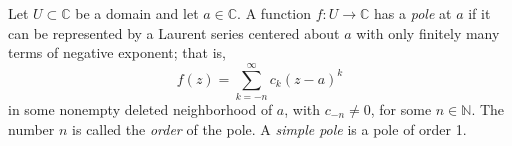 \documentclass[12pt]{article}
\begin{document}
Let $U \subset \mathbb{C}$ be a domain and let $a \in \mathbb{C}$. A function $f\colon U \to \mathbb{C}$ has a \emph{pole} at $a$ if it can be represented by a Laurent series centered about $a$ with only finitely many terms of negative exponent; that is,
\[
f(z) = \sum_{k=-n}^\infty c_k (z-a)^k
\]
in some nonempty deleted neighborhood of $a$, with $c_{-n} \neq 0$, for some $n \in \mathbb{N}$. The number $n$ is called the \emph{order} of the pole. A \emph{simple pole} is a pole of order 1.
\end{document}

--

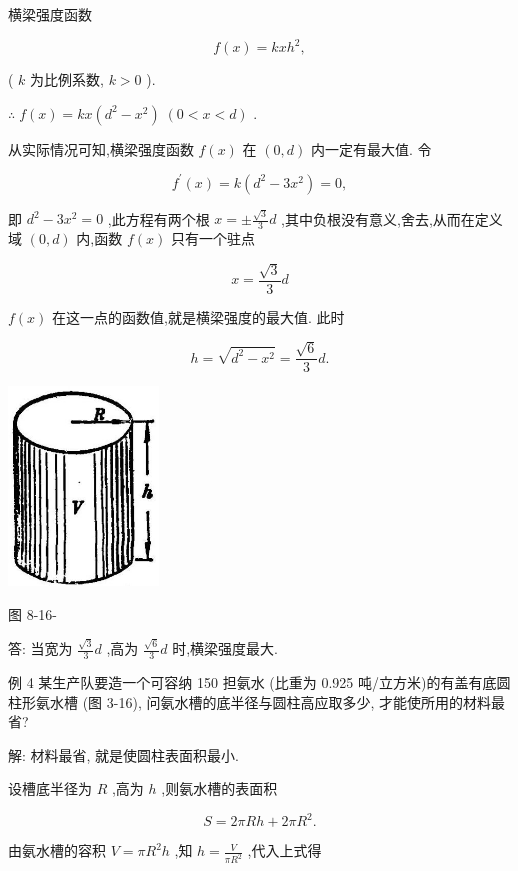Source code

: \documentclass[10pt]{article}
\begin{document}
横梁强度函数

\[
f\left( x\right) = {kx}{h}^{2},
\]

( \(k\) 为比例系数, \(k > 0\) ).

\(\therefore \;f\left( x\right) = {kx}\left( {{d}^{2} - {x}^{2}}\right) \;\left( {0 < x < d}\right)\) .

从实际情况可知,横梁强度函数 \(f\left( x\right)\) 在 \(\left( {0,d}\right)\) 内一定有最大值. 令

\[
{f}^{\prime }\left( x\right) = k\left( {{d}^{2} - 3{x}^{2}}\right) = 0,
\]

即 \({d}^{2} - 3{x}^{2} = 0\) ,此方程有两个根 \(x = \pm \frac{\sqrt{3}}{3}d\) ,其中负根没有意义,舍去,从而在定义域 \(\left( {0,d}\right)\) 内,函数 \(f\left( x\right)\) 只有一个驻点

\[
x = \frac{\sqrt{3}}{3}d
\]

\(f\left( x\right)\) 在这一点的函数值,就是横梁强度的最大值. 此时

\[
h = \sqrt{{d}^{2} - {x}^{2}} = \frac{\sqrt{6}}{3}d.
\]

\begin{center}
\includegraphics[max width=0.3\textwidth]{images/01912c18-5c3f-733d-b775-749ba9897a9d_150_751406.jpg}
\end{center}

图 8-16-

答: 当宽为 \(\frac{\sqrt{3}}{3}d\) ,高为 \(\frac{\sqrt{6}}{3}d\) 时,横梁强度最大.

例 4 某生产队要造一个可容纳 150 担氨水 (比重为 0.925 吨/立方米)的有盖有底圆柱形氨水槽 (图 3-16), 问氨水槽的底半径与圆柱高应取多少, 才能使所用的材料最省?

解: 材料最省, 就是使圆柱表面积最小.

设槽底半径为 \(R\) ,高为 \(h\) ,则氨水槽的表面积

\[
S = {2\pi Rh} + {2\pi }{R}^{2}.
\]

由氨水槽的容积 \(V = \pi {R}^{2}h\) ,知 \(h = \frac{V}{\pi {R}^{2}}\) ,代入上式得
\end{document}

Task description
Go through the listing above and find each line that contains "横梁强度函数", then copy it.

Response to this task
横梁强度函数
从实际情况可知,横梁强度函数 \(f\left( x\right)\) 在 \(\left( {0,d}\right)\) 内一定有最大值. 令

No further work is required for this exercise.